Mortgage Deals Start To Come Through

Mortgage Deals Start To Come Through

At last borrowers are seeing some lower fixed rate mortgages deals as lenders finally see fit to reduce rates more than a month after the Bank of England lowered the base rate. Lenders have placed the blame on the high swap rate – used for money banks lend to each other – brought about by the credit crunch.

Last week swap rates came back to normal levels as the base rate was expected to come down again in February, and fixed-rate deals have begun to appear for new borrowers. Leeds, Skipton, Norwich and Peterborough, Stroud and Swindon and Yorkshire building societies as well as Cheltenham & Gloucester, First Direct, Giraffe, Halifax, the Post Office, Woolwich and Mortgage Express all had new deals on offer.

As many other providers are now expected to follow suit, Richard Morea at independent mortgage broker London & Country in Bath, Somerset, said: “Lenders have been incredibly slow to cut fixed rates this time. The cost of borrowing has come down for lenders. Yet until last week we had seen little evidence of this being passed on in the form of new mortgage deals. The credit crunch has no doubt made lenders nervous about their funding and more acutely aware of their margins.”

Melanie Bien, director at broker Savills Private Finance in central London, said that although she expected more attractive fixed rates to be launched in the coming days, the best rates wouldn’t be around for long, so borrowers should act swiftly.

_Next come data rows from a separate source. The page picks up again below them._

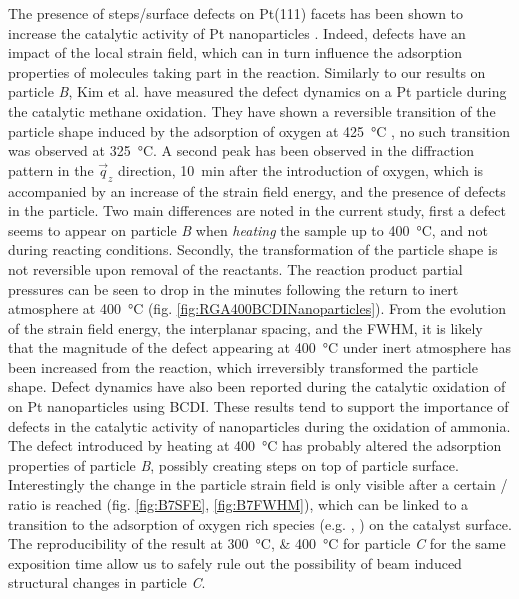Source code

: The presence of steps/surface defects on Pt(111) facets has been shown to increase the catalytic activity of Pt nanoparticles \parencite{Segner1984, Chen2012}.
Indeed, defects have an impact of the local strain field, which can in turn influence the adsorption properties of molecules taking part in the reaction.
Similarly to our results on particle \textit{B}, Kim et al. \parencite*{Kim2019} have measured the defect dynamics on a Pt particle during the catalytic methane oxidation.
They have shown a reversible transition of the particle shape induced by the adsorption of oxygen at \qty{425}{\degreeCelsius}
, no such transition was observed at \qty{325}{\degreeCelsius}.
A second peak has been observed in the diffraction pattern in the $\vec{q}_z$ direction, \qty{10}{\minute} after the introduction of oxygen, which is accompanied by an increase of the strain field energy, and the presence of defects in the particle.
Two main differences are noted in the current study, first a defect seems to appear on particle \textit{B} when \textit{heating} the sample up to \qty{400}{\degreeCelsius}, and not during reacting conditions.
Secondly, the transformation of the particle shape is not reversible upon removal of the reactants.
The reaction product partial pressures can be seen to drop in the minutes following the return to inert atmosphere at \qty{400}{\degreeCelsius} (fig. \ref{fig:RGA400BCDINanoparticles}).
From the evolution of the strain field energy, the interplanar spacing, and the FWHM, it is likely that the magnitude of the defect appearing at \qty{400}{\degreeCelsius} under inert atmosphere has been increased from the reaction, which irreversibly transformed the particle shape.
Defect dynamics have also been reported during the catalytic oxidation of  on Pt nanoparticles \parencite{Carnis2021b} using BCDI.
These results tend to support the importance of defects in the catalytic activity of nanoparticles during the oxidation of ammonia.
The defect introduced by heating at \qty{400}{\degreeCelsius} has probably altered the adsorption properties of particle \textit{B}, possibly creating steps on top of particle surface.
Interestingly the change in the particle strain field is only visible after a certain / ratio is reached (fig. \ref{fig:B7SFE}, \ref{fig:B7FWHM}), which can be linked to a transition to the adsorption of oxygen rich species (e.g. , ) on the catalyst surface.
The reproducibility of the result at \qtylist{300;400}{\degreeCelsius} for particle \textit{C} for the same exposition time allow us to safely rule out the possibility of beam induced structural changes in particle \textit{C}.

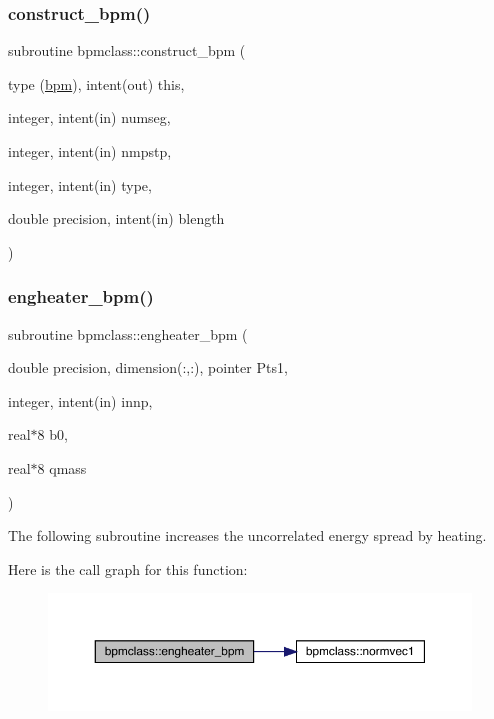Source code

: \subsubsection{\texorpdfstring{construct\_bpm()}{construct\_bpm()}}
{\footnotesize\ttfamily subroutine bpmclass\+::construct\+\_\+bpm (\begin{DoxyParamCaption}\item[{type (\mbox{\hyperlink{namespacebpmclass_structbpmclass_1_1bpm}{bpm}}), intent(out)}]{this,  }\item[{integer, intent(in)}]{numseg,  }\item[{integer, intent(in)}]{nmpstp,  }\item[{integer, intent(in)}]{type,  }\item[{double precision, intent(in)}]{blength }\end{DoxyParamCaption})}

\mbox{\label{namespacebpmclass_a8dac48fd52502e9f007f96a30003e1c8}} 
\subsubsection{\texorpdfstring{engheater\_bpm()}{engheater\_bpm()}}
{\footnotesize\ttfamily subroutine bpmclass\+::engheater\+\_\+bpm (\begin{DoxyParamCaption}\item[{double precision, dimension(\+:,\+:), pointer}]{Pts1,  }\item[{integer, intent(in)}]{innp,  }\item[{real$\ast$8}]{b0,  }\item[{real$\ast$8}]{qmass }\end{DoxyParamCaption})}



The following subroutine increases the uncorrelated energy spread by heating. 

Here is the call graph for this function\+:\nopagebreak
\begin{figure}[H]
\begin{center}
\leavevmode
\includegraphics[width=350pt]{namespacebpmclass_a8dac48fd52502e9f007f96a30003e1c8_cgraph}
\end{center}
\end{figure}
\mbox{\label{namespacebpmclass_ac5588f058f6a85c7c6c131ca7172065d}} 
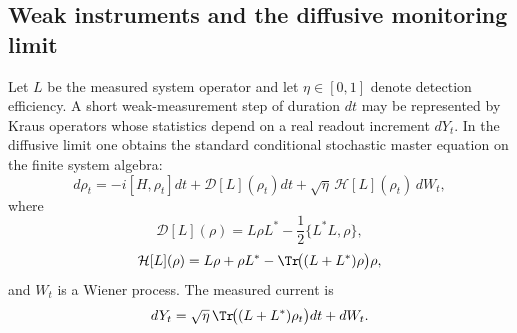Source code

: \documentclass[12pt,a4paper]{article}
\begin{document}
\subsection{Weak instruments and the diffusive monitoring limit}
\label{p4:sec:part3-weak-monitoring}

Let $L$ be the measured system operator and let $\eta\in[0,1]$ denote detection efficiency.
A short weak-measurement step of duration $dt$ may be represented by Kraus operators whose statistics depend on a real readout increment $dY_t$.
In the diffusive limit one obtains the standard conditional stochastic master equation on the finite system algebra:
\begin{equation}
\label{p4:eq:sme}
d\rho_t = -i[H,\rho_t]dt + \mathcal D[L](\rho_t)dt + \sqrt{\eta}\,\mathcal H[L](\rho_t)\,dW_t,
\end{equation}
where
\begin{equation}
\label{p4:eq:d-super}
\mathcal D[L](\rho)=L\rho L^* - \frac12\{L^*L,\rho\},
\end{equation}
\begin{equation}
\label{p4:eq:h-super}
\mathcal H[L](\rho)=L\rho+\rho L^* - \Tr\!\bigl((L+L^*)\rho\bigr)\rho,
\end{equation}
and $W_t$ is a Wiener process.
The measured current is
\begin{equation}
\label{p4:eq:meas-current}
dY_t = \sqrt{\eta}\,\Tr\!\bigl((L+L^*)\rho_t\bigr)dt + dW_t.
\end{equation}
\end{document}
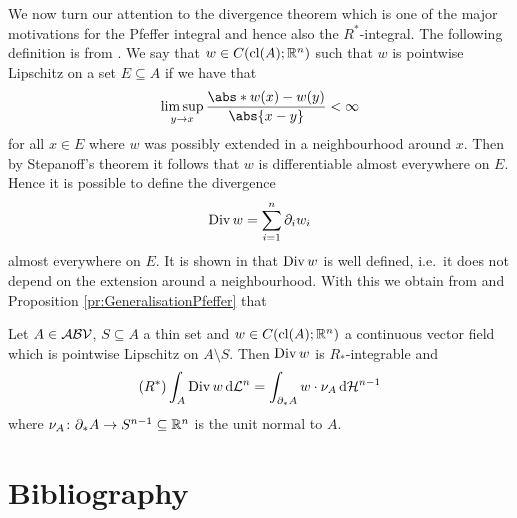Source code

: \noindent We now turn our attention to the divergence theorem which is one of the major motivations for the Pfeffer integral and hence also the $R^*$-integral.
The following definition is from \cite{Pfe1991}.
We say that $w\in C(\operatorname{cl}(A);\mathbb{R}^n)$ such that $w$ is pointwise Lipschitz on a set $E\subseteq A$ if we have that
\begin{align*}
	\limsup_{y\to x}\frac{\abs*{w(x)-w(y)}}{\abs{x-y}}<\infty
\end{align*}
for all $x\in E$ where $w$ was possibly extended in a neighbourhood around $x$. Then by Stepanoff's theorem it follows that $w$ is differentiable almost everywhere on $E$. Hence it is possible to define the divergence
\begin{align*}
	\operatorname{Div} w=\sum_{i=1}^n\partial_iw_i
\end{align*}
almost everywhere on $E$. It is shown in \cite[Lemma 5.16]{Pfe1991} that $\operatorname{Div} w$ is well defined, i.e.\ it does not depend on the extension around a neighbourhood. With this we obtain from \cite[Theorem 5.19]{Pfe1991} and Proposition \ref{pr:GeneralisationPfeffer} that

\begin{theorem}
Let $A\in\mathcal{ABV}$, $S\subseteq A$ a thin set and $w\in C(\operatorname{cl}(A);\mathbb{R}^n)$ a continuous vector field which is pointwise Lipschitz on $A\setminus S$. Then $\operatorname{Div} w$ is $R_*$-integrable and
\begin{align*}
	(R^*)\int_A\operatorname{Div} w\,\mathrm{d} \mathcal{L}^n=\int_{\partial_* A}w\cdot \nu_A\,\mathrm{d} \mathcal{H}^{n-1}
\end{align*}
where $\nu_A\colon \partial_* A\to S^{n-1}\subseteq\mathbb{R}^n$ is the unit normal to $A$.
\end{theorem}

\section*{Bibliography}
\nocite{*}
\printbibliography[heading=none]



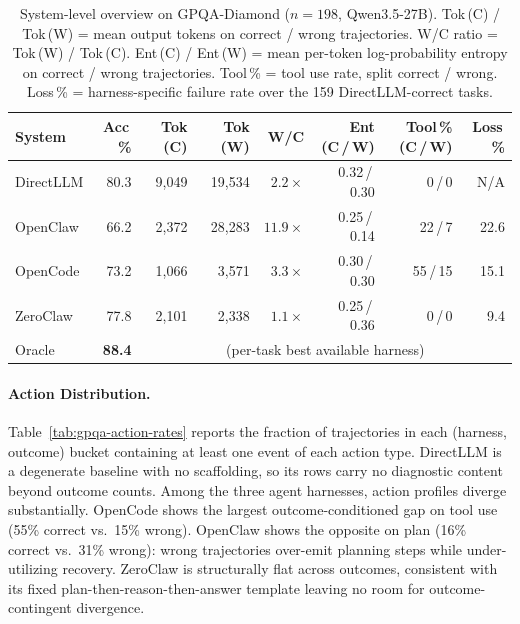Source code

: \begin{table}[t]
\centering
\small
\caption{%
  System-level overview on GPQA-Diamond ($n=198$, Qwen3.5-27B).
  Tok\,(C) / Tok\,(W) = mean output tokens on correct / wrong trajectories.
  W/C ratio = Tok\,(W) / Tok\,(C).
  Ent\,(C) / Ent\,(W) = mean per-token log-probability entropy on correct / wrong
  trajectories.
  Tool\,\% = tool use rate, split correct / wrong.
  Loss\,\% = harness-specific failure rate over the 159 DirectLLM-correct tasks.
}
\label{tab:gpqa-overview}
\setlength{\tabcolsep}{3pt}
\begin{tabular}{lrrrrrrr}
\toprule
System & Acc\,\% & Tok (C) & Tok (W) & W/C & Ent (C\,/\,W) & Tool\,\% (C\,/\,W) & Loss\,\% \\
\midrule
DirectLLM &  80.3 &  9{,}049 & 19{,}534 & $2.2{\times}$  & 0.32\,/\,0.30 & 0\,/\,0    & N/A  \\
OpenClaw  &  66.2 &  2{,}372 & 28{,}283 & $11.9{\times}$ & 0.25\,/\,0.14 & 22\,/\,7   & 22.6 \\
OpenCode  &  73.2 &  1{,}066 &  3{,}571 & $3.3{\times}$  & 0.30\,/\,0.30 & 55\,/\,15  & 15.1 \\
ZeroClaw  &  77.8 &  2{,}101 &  2{,}338 & $1.1{\times}$  & 0.25\,/\,0.36 & 0\,/\,0    &  9.4 \\
\midrule
Oracle    &  \textbf{88.4} & \multicolumn{6}{c}{(per-task best available harness)} \\
\bottomrule
\end{tabular}
\end{table}

\paragraph{Action Distribution.}
Table~\ref{tab:gpqa-action-rates} reports the fraction of trajectories in each
(harness, outcome) bucket containing at least one event of each action type.
DirectLLM is a degenerate baseline with no scaffolding, so its rows carry no
diagnostic content beyond outcome counts.
Among the three agent harnesses, action profiles diverge substantially.
OpenCode shows the largest outcome-conditioned gap on tool use (55\% correct
vs.\ 15\% wrong).
OpenClaw shows the opposite on plan (16\% correct vs.\ 31\% wrong): wrong
trajectories over-emit planning steps while under-utilizing recovery.
ZeroClaw is structurally flat across outcomes, consistent with its fixed
plan-then-reason-then-answer template leaving no room for outcome-contingent
divergence.

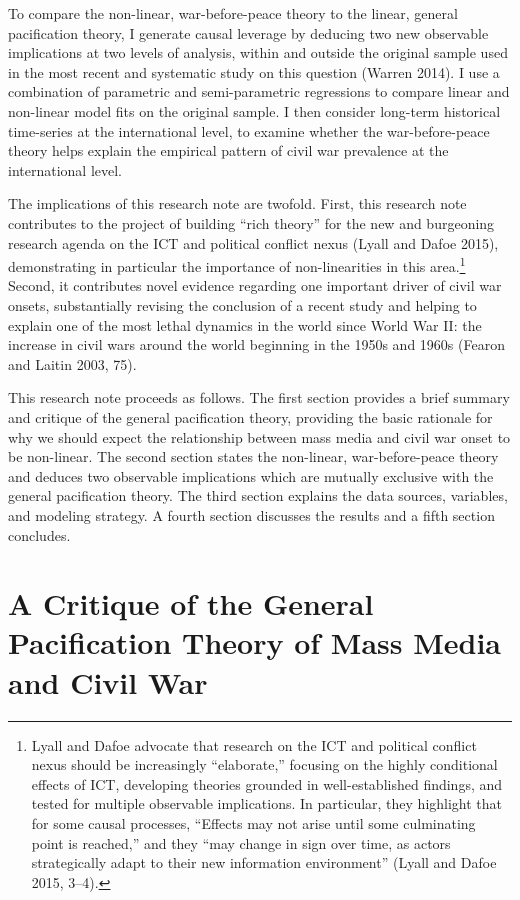 \documentclass[12pt,article,oneside]{memoir}
\begin{document}
To compare the non-linear, war-before-peace theory to the linear,
general pacification theory, I generate causal leverage by deducing two
new observable implications at two levels of analysis, within and
outside the original sample used in the most recent and systematic study
on this question (Warren 2014). I use a combination of parametric and
semi-parametric regressions to compare linear and non-linear model fits
on the original sample. I then consider long-term historical time-series
at the international level, to examine whether the war-before-peace
theory helps explain the empirical pattern of civil war prevalence at
the international level.

The implications of this research note are twofold. First, this research
note contributes to the project of building ``rich theory'' for the new
and burgeoning research agenda on the ICT and political conflict nexus
(Lyall and Dafoe 2015), demonstrating in particular the importance of
non-linearities in this area.\footnote{Lyall and Dafoe advocate that
  research on the ICT and political conflict nexus should be
  increasingly ``elaborate,'' focusing on the highly conditional effects
  of ICT, developing theories grounded in well-established findings, and
  tested for multiple observable implications. In particular, they
  highlight that for some causal processes, ``Effects may not arise
  until some culminating point is reached,'' and they ``may change in
  sign over time, as actors strategically adapt to their new information
  environment'' (Lyall and Dafoe 2015, 3--4).} Second, it contributes
novel evidence regarding one important driver of civil war onsets,
substantially revising the conclusion of a recent study and helping
to explain one of the most lethal dynamics
in the world since World War II: the increase in civil wars around the
world beginning in the 1950s and 1960s (Fearon and Laitin 2003, 75).

This research note proceeds as follows. The first section provides a
brief summary and critique of the general pacification theory, providing
the basic rationale for why we should expect the relationship between
mass media and civil war onset to be non-linear. The second section
states the non-linear, war-before-peace theory and deduces two
observable implications which are mutually exclusive with the general
pacification theory. The third section explains the data sources,
variables, and modeling strategy. A fourth section discusses the results
and a fifth section concludes.

\section{A Critique of the General Pacification Theory of Mass Media and
Civil
War}\label{a-critique-of-the-general-pacification-theory-of-mass-media-and-civil-war}
\end{document}
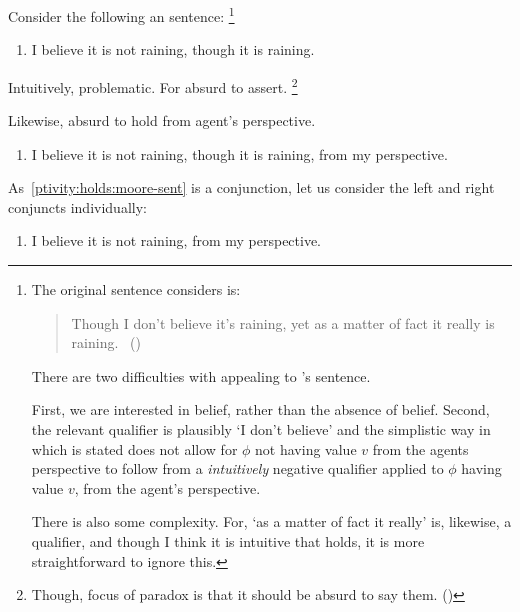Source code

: \begin{note}
  Consider the following \citeauthor{Moore:1993wk}an sentence:%
  \footnote{
    The original sentence \citeauthor{Moore:1993wk} considers is:

    \begin{quote}
      Though I don't believe it's raining, yet as a matter of fact it really is raining.%
      \mbox{ }\hfill\mbox{(\citeyear[207]{Moore:1993wk})}
    \end{quote}
    There are two difficulties with appealing to \citeauthor{Moore:1993wk}'s sentence.

    First, we are interested in belief, rather than the absence of belief.
    Second, the relevant qualifier is plausibly `I don't believe' and the simplistic way in which \ptivity{} is stated does not allow for \(\phi\) not having value \(v\) from the agents perspective to follow from a \emph{intuitively} negative qualifier applied to \(\phi\) having value \(v\), from the agent's perspective.

    There is also some complexity.
    For, `as a matter of fact it really' is, likewise, a qualifier, and though I think it is intuitive that \ptivity{} holds, it is more straightforward to ignore this.
  }

  \begin{enumerate}[label=\emph{M}., ref=(\emph{M})]
  \item
    \label{ptivity:holds:moore-sent}
    I believe it is not raining, though it is raining.
  \end{enumerate}

  Intuitively, problematic.
  For \citeauthor{Moore:1993wk} absurd to assert.%
  \footnote{
    Though, focus of paradox is that it should be absurd to say them.
    (\citeyear[Cf.][208]{Moore:1993wk})
  }

  Likewise, absurd to hold from agent's perspective.

  \begin{enumerate}[label=\emph{M\('\)}., ref=(\emph{M\('\)})]
  \item
    \label{ptivity:holds:moore-sent:pers}
    I believe it is not raining, though it is raining, from my perspective.
  \end{enumerate}


  As~\ref{ptivity:holds:moore-sent} is a conjunction, let us consider the left and right conjuncts individually:

  \begin{enumerate}[label=\emph{M\('\)\textsubscript{l}}., ref=(\emph{M\('\)\textsubscript{l}})]
  \item
    \label{ptivity:holds:moore-sent:pers:l}
    I believe it is not raining, from my perspective.
  \end{enumerate}


\end{note}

Last week First Direct launched a two-year fixed rate at 4.75% with a £1,498 arrangement fee, for borrowers with a minimum 20% deposit or equity in their home. Alternatively, borrowers can get 4.99% fixed for five years with the same lender with a more manageable £598 fee.

Despite fixed rates starting to look more attractive, experts are suggesting that borrowers should consider tracker mortgages, which will follow the base rate. Mortgage broker Hamptons says that more borrowers are choosing variable rates over fixed rates compared with a year ago – from 22% to 52% – as people anticipate interest rates falling.

With Scottish Widows borrowers can pay 0.34% above the base rate, currently 5.5%, for two years with no arrangement fee. This offer is for a maximum loan to value of 80%. At 95% LTV, borrowers can get 0.01% below base rate for two years with a £999 set-up fee.